Across the entries below, how many lines contain the string "的状态存储是响应式的"? Only the number is wanted.

(Saved entries)
================================

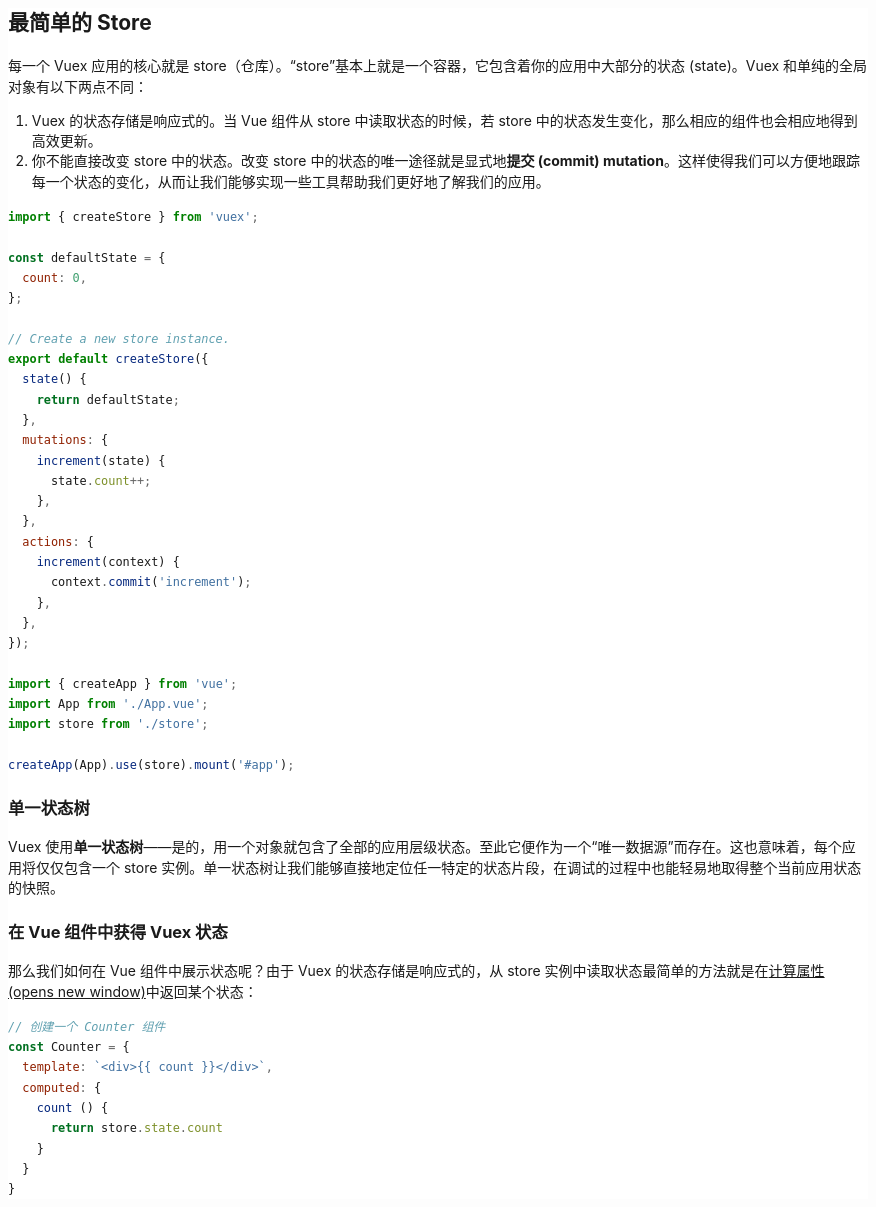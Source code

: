 ## 最简单的 Store

每一个 Vuex 应用的核心就是 store（仓库）。“store”基本上就是一个容器，它包含着你的应用中大部分的状态 (state)。Vuex 和单纯的全局对象有以下两点不同：

1. Vuex 的状态存储是响应式的。当 Vue 组件从 store 中读取状态的时候，若 store 中的状态发生变化，那么相应的组件也会相应地得到高效更新。
2. 你不能直接改变 store 中的状态。改变 store 中的状态的唯一途径就是显式地**提交 (commit) mutation**。这样使得我们可以方便地跟踪每一个状态的变化，从而让我们能够实现一些工具帮助我们更好地了解我们的应用。

```javascript
import { createStore } from 'vuex';

const defaultState = {
  count: 0,
};

// Create a new store instance.
export default createStore({
  state() {
    return defaultState;
  },
  mutations: {
    increment(state) {
      state.count++;
    },
  },
  actions: {
    increment(context) {
      context.commit('increment');
    },
  },
});

import { createApp } from 'vue';
import App from './App.vue';
import store from './store';

createApp(App).use(store).mount('#app');
```

### 单一状态树

Vuex 使用**单一状态树**——是的，用一个对象就包含了全部的应用层级状态。至此它便作为一个“唯一数据源”而存在。这也意味着，每个应用将仅仅包含一个 store 实例。单一状态树让我们能够直接地定位任一特定的状态片段，在调试的过程中也能轻易地取得整个当前应用状态的快照。

### 在 Vue 组件中获得 Vuex 状态

那么我们如何在 Vue 组件中展示状态呢？由于 Vuex 的状态存储是响应式的，从 store 实例中读取状态最简单的方法就是在[计算属性(opens new window)](https://cn.vuejs.org/guide/computed.html)中返回某个状态：

```javascript
// 创建一个 Counter 组件
const Counter = {
  template: `<div>{{ count }}</div>`,
  computed: {
    count () {
      return store.state.count
    }
  }
}
```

================================

Answer box
2